- [ASSIGNMENT]: Only one span of the listing below should come back. It runs from the line with "Donc pour une" through the line with "On dispose d’une", and each of its lines must be reproduced exactly.
------------------------------------------------
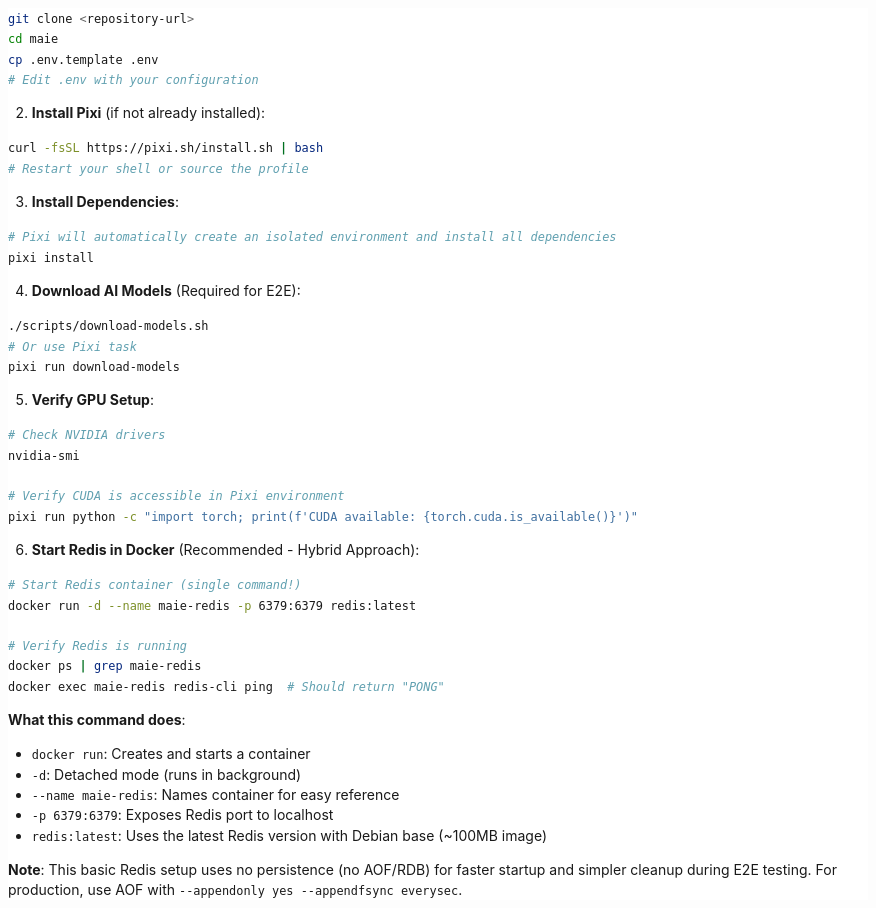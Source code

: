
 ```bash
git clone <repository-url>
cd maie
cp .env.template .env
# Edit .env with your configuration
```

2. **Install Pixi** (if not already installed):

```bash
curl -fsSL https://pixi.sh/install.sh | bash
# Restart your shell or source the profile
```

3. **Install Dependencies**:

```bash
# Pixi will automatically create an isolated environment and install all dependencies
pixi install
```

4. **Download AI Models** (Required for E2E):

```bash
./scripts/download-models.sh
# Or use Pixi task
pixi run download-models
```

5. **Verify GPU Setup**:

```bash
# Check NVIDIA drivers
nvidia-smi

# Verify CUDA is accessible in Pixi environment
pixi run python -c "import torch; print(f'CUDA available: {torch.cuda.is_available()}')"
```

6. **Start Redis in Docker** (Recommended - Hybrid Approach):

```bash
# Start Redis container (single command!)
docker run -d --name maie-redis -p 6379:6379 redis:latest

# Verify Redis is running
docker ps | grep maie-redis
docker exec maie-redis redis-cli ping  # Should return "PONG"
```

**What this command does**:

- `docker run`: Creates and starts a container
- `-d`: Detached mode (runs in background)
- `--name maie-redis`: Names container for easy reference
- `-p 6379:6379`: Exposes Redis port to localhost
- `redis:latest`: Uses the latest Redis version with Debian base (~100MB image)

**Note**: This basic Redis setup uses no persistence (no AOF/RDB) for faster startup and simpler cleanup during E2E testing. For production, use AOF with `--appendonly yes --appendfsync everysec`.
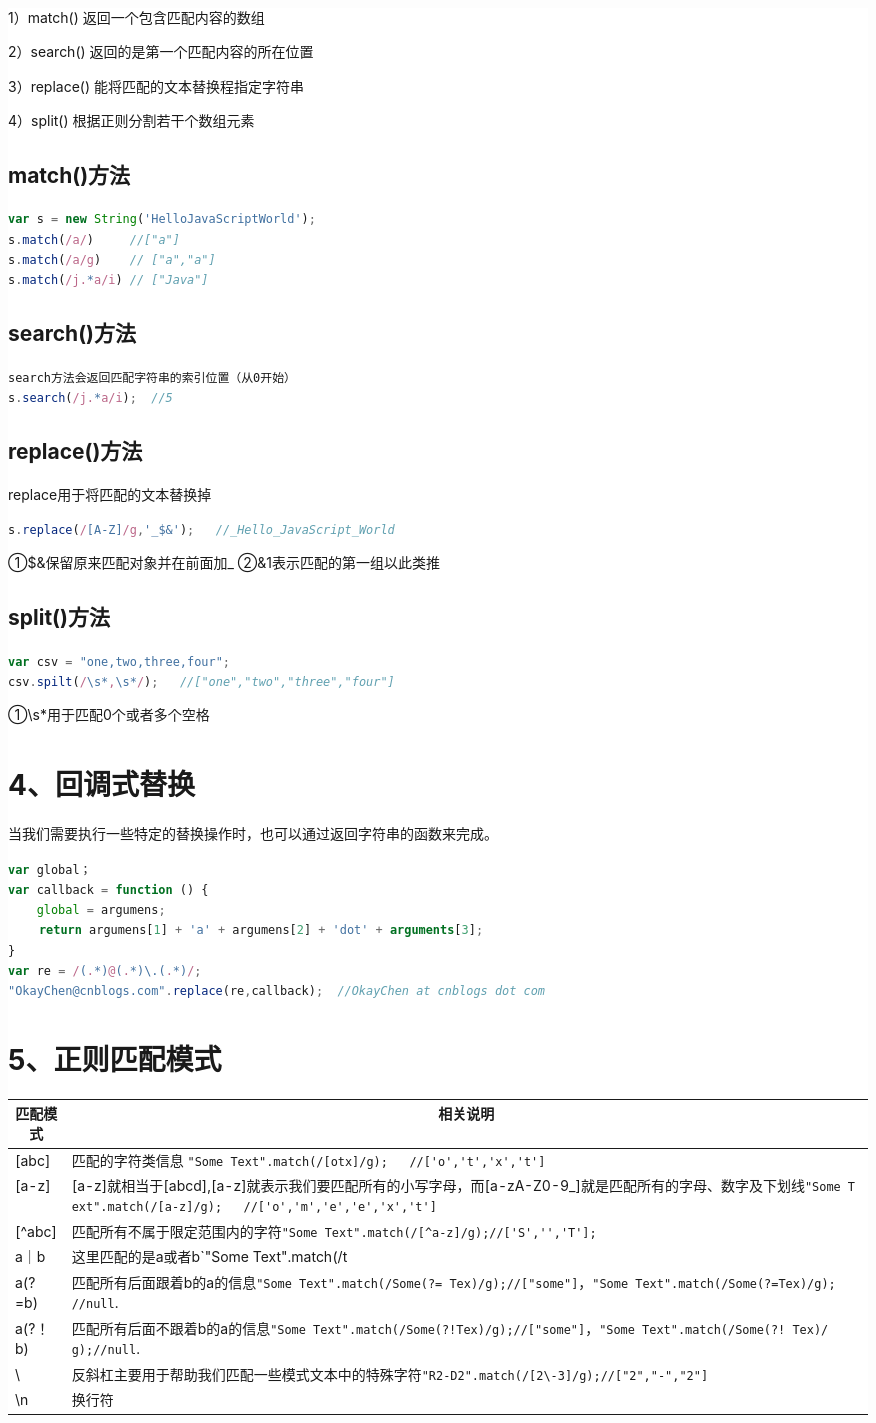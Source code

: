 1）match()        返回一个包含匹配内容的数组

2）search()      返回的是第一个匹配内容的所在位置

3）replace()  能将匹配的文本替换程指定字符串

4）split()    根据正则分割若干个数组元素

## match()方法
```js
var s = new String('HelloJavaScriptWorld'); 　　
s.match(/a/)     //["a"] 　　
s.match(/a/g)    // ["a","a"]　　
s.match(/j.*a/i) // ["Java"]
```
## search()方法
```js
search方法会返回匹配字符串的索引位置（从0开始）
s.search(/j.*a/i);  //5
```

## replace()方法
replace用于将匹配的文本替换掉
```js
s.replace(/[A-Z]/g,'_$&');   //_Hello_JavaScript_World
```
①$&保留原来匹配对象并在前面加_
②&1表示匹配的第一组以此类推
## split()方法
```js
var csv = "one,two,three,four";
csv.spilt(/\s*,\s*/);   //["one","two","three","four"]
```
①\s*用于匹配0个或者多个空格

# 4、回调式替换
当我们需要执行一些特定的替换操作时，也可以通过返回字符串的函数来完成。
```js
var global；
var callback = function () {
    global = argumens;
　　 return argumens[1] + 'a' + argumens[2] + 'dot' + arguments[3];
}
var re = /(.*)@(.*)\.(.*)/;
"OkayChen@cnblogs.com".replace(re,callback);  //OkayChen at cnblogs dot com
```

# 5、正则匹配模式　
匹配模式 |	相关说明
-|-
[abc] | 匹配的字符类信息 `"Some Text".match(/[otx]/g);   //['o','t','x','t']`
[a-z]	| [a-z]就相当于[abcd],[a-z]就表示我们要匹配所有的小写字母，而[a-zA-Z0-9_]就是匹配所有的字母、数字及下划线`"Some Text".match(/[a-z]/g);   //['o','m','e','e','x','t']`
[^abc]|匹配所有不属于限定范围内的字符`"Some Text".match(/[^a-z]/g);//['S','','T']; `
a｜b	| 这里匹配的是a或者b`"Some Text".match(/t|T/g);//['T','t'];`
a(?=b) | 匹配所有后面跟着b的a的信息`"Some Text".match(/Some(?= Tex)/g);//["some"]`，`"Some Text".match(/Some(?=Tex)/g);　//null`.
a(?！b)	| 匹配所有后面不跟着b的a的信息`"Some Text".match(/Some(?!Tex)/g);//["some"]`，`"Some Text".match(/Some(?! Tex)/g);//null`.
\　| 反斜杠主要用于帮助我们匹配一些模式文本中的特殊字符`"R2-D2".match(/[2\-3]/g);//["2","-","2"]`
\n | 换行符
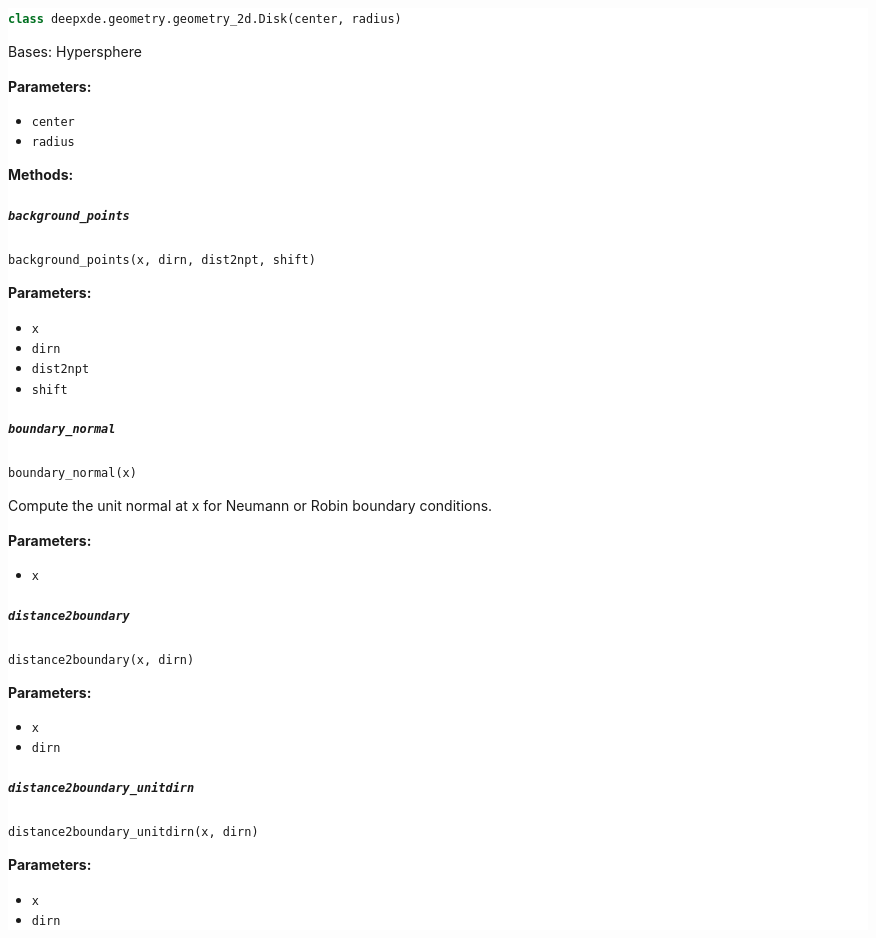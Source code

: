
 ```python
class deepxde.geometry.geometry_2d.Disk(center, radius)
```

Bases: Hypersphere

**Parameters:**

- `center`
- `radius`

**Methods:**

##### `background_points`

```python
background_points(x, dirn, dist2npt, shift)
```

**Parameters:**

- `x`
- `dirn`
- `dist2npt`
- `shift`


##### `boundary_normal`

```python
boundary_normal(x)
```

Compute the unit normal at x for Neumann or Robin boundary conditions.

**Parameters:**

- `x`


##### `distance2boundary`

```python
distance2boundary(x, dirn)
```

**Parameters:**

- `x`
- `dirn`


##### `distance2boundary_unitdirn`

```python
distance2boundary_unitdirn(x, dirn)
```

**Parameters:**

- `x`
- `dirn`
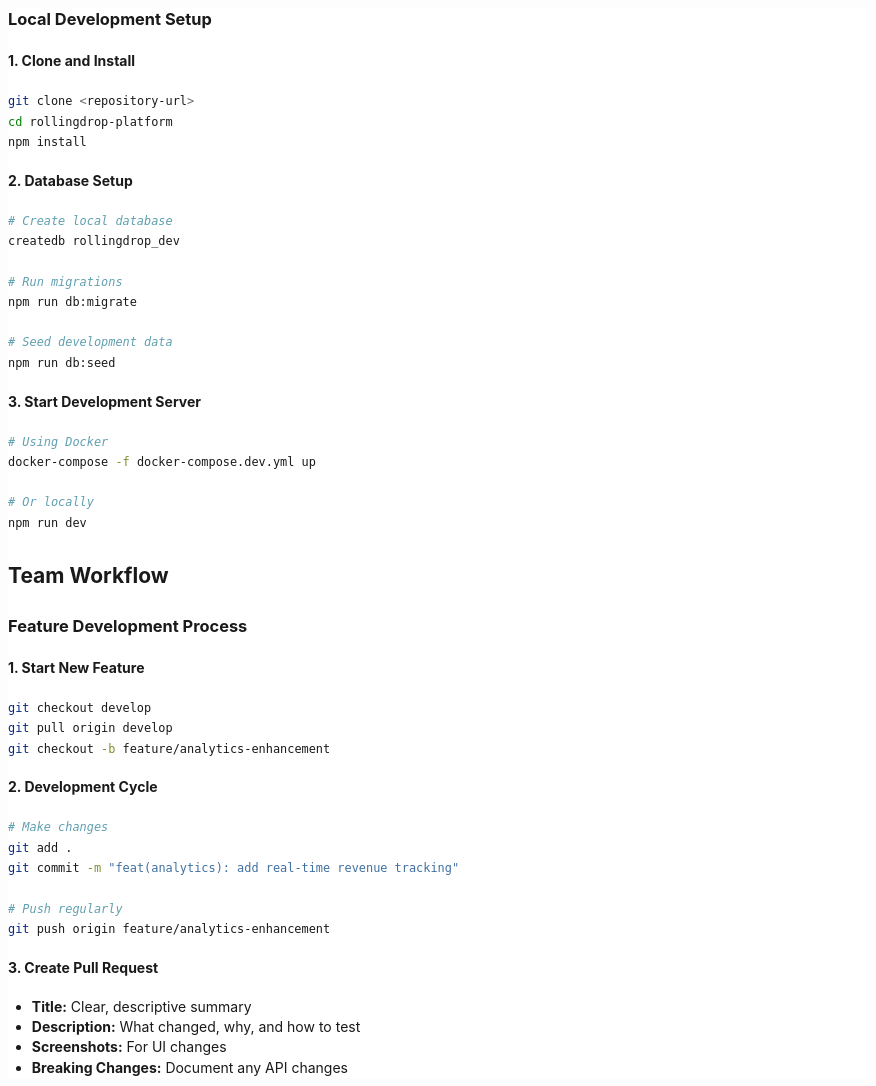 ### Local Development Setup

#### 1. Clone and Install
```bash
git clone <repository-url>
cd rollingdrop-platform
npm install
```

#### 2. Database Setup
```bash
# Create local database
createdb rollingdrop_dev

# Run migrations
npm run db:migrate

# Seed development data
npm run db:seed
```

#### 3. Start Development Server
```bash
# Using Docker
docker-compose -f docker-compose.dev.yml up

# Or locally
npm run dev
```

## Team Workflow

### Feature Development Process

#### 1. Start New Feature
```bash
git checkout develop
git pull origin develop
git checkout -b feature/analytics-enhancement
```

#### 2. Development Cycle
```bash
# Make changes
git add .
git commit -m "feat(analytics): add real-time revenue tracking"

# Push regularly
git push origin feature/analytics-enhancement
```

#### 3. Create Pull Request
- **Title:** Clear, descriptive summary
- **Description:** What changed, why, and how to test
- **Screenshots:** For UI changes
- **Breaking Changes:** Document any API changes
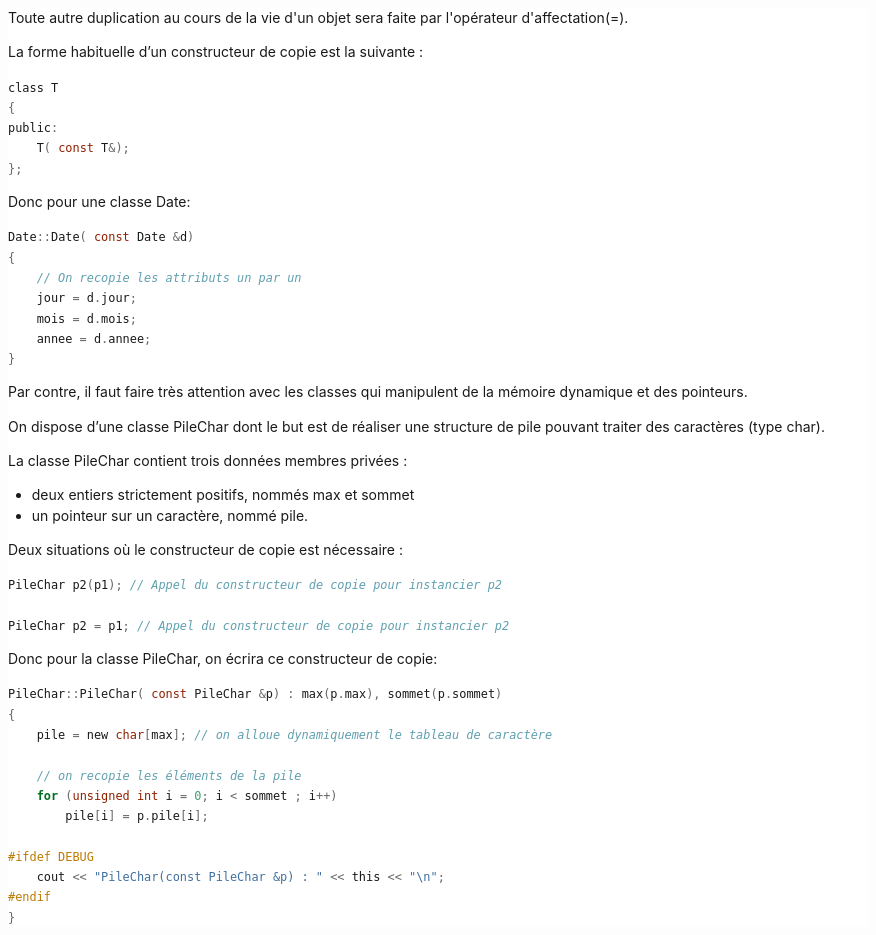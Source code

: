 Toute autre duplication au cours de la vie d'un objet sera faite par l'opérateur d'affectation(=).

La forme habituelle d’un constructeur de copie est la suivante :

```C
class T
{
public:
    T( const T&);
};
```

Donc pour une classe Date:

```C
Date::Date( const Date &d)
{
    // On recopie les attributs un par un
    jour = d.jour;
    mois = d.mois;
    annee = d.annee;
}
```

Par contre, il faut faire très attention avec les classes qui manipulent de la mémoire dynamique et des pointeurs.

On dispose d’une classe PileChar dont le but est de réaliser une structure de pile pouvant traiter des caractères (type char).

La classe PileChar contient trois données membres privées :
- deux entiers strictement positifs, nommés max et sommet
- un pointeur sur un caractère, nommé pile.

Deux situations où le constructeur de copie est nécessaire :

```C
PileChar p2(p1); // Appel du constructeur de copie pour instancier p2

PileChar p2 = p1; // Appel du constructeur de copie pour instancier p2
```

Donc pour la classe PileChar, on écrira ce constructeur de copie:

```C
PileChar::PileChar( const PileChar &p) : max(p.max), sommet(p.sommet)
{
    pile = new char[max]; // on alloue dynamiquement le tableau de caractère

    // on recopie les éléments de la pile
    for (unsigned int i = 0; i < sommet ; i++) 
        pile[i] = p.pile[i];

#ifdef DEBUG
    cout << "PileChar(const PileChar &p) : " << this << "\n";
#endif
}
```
------------------------------------------------
- [SOLVED PROBLEM]:
Donc pour une classe Date:

```C
Date::Date( const Date &d)
{
    // On recopie les attributs un par un
    jour = d.jour;
    mois = d.mois;
    annee = d.annee;
}
```

Par contre, il faut faire très attention avec les classes qui manipulent de la mémoire dynamique et des pointeurs.

On dispose d’une classe PileChar dont le but est de réaliser une structure de pile pouvant traiter des caractères (type char).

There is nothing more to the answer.